◆ WHAT IS NEEDED
Spot each line in the records below where the word "total" occurs, then copy it.

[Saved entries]
***
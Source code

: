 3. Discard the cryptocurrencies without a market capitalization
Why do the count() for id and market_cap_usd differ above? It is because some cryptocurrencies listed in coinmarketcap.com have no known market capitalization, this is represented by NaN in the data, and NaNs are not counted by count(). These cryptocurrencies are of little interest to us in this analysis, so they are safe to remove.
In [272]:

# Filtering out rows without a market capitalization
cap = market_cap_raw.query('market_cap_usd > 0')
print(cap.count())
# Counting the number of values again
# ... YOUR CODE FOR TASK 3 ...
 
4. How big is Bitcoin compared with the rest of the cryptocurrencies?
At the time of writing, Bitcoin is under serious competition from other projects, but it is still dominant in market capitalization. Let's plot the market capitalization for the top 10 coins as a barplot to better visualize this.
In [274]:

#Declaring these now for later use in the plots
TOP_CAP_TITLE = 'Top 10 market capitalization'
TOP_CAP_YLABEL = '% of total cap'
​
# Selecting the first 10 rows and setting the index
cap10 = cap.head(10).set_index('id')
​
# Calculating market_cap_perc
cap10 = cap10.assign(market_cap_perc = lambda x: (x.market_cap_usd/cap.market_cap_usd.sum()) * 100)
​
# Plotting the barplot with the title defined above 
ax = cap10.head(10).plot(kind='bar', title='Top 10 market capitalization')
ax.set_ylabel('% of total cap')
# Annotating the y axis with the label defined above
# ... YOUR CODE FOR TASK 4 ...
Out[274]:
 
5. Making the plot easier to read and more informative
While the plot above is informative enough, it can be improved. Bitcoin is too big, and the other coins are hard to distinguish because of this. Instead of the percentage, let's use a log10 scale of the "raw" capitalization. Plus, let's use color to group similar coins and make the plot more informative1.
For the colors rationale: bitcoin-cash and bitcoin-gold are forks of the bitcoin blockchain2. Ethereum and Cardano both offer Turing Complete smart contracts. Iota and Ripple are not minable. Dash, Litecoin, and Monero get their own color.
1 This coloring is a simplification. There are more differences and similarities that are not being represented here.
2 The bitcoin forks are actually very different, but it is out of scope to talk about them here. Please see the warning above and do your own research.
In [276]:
***
◆ RESPONSE TO THIS EXERCISE
TOP_CAP_YLABEL = '% of total cap'
ax.set_ylabel('% of total cap')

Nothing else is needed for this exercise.